The “Saturday Night Live” alumnus told “The Breakfast Club” on Wednesday that he was “embarrassed” by the way his personal life crowded out his work.

“I brought a lot of pop culture into [SNL], like, I made it sort of like tabloid-y, like trendy thing unintentionally. … No one talked about any work I was doing,” the 31-year-old father-to-be said. “They were just like, ‘Oh, that’s the f— stick.”

The “Bupkis” star began his “SNL” career in 2014, when he was only 20, then spent eight seasons on the late-night sketch comedy show. After leaving in 2022, he came back a year later to host the show.

His dating life dominated the headlines during his time on “SNL.” Davidson dated singer Ariana Grande, actor Kate Beckinsale, model Kaia Gerber, actor Madelyn Cline and reality TV star Kim Kardashian.

The Grande and Kardashian periods attracted the most attention of course, with the singer hinting at Davidson’s alleged “BDE” and the reality mogul saying later that she was up for some of that amid her divorce from Ye — then known as Kanye West.
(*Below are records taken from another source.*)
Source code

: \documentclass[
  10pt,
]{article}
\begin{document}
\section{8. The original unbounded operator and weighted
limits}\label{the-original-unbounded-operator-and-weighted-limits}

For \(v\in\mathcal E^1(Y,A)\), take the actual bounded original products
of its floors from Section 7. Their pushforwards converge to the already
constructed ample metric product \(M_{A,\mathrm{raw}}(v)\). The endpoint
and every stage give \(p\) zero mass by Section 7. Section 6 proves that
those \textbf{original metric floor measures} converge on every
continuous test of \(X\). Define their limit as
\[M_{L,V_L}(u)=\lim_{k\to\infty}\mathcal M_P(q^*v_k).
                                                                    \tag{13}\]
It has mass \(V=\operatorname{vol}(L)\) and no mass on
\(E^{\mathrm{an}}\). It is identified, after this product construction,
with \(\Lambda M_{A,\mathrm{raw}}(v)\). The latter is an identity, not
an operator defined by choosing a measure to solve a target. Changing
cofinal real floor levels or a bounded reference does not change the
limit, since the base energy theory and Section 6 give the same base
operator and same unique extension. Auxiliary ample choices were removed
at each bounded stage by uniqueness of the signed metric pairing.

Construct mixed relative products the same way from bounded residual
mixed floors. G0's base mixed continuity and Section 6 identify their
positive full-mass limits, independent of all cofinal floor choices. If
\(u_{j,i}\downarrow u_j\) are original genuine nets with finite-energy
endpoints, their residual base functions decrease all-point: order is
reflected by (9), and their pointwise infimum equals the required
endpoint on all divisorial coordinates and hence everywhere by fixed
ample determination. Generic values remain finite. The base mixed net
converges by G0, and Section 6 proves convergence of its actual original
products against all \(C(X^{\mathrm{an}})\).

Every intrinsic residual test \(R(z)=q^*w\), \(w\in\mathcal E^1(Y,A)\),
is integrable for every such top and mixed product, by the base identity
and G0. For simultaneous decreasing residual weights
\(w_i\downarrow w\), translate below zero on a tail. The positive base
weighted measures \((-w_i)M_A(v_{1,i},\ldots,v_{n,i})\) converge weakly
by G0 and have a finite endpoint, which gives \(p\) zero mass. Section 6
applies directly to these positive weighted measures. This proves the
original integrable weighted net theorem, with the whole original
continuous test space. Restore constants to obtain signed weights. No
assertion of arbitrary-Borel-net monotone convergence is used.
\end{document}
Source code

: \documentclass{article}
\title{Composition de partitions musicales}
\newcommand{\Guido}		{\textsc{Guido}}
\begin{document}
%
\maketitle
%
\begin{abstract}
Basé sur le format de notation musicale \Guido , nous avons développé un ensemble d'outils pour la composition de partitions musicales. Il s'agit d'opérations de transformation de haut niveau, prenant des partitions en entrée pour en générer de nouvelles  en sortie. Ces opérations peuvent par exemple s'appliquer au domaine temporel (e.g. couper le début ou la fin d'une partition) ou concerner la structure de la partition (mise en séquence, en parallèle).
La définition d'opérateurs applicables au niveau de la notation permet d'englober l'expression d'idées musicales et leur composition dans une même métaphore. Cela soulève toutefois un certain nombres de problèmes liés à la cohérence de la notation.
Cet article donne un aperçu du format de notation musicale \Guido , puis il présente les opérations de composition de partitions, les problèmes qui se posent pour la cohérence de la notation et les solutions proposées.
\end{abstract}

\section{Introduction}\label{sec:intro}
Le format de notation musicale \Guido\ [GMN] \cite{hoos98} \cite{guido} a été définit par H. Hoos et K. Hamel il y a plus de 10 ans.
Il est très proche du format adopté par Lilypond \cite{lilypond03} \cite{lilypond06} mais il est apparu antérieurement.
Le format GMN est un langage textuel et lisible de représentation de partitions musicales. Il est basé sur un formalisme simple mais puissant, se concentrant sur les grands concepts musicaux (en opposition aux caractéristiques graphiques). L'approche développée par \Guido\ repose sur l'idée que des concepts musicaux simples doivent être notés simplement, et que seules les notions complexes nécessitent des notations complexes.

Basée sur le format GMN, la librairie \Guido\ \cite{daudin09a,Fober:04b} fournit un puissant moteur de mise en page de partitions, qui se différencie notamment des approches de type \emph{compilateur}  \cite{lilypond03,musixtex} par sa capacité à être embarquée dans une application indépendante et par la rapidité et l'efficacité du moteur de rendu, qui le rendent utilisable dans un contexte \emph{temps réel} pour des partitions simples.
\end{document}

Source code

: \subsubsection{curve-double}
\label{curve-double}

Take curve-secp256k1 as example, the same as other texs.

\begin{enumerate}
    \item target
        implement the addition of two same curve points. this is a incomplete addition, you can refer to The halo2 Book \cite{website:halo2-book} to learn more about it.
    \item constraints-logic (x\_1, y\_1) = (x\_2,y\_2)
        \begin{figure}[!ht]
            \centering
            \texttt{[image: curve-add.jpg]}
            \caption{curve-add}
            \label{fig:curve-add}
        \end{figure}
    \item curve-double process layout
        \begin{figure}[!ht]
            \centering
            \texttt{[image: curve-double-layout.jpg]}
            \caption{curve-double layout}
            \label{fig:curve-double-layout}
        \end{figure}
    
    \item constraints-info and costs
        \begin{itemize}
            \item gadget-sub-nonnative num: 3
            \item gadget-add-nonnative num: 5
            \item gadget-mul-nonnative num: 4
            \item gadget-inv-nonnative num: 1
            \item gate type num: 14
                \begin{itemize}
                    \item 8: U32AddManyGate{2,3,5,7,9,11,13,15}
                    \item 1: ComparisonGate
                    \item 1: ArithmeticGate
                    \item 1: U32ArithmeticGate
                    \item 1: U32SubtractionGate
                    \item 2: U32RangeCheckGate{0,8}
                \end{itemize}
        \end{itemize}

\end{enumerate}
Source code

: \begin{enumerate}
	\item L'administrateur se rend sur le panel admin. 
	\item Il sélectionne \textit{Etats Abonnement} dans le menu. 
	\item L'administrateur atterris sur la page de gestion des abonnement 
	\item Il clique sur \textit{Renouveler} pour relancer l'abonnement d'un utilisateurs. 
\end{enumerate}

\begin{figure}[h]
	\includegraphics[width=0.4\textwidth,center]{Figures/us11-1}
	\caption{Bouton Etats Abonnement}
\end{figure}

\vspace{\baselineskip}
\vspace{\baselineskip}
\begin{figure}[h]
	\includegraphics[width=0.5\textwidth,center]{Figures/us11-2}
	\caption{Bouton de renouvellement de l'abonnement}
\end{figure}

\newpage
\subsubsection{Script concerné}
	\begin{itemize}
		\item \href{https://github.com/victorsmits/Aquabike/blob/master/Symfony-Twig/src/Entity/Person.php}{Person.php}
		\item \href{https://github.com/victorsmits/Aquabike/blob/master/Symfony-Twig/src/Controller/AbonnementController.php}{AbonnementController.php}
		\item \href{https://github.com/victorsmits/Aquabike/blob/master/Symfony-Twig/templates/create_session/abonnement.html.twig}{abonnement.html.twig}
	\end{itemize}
The rapper, by the way, was not pleased with his ex’s rebound entanglement. (BDE is short for “big d— energy.”)

“I don’t want to victimize myself in any way because I’m cool, but the sexualization of me, if that was a girl, you know, [there would] be a march for it,” Davidson said.

He said the attention his track record brought affected his dating life and made him “sad.”

In July, the “King of Staten Island” star revealed that his current girlfriend, British model and actor Elsie Hewitt, is expecting their first child. She posted a series of pictures of the two of them on social media, including a shot of an ultrasound and video of her getting the scan done.

Her caption: “welp now everyone knows we had sex.”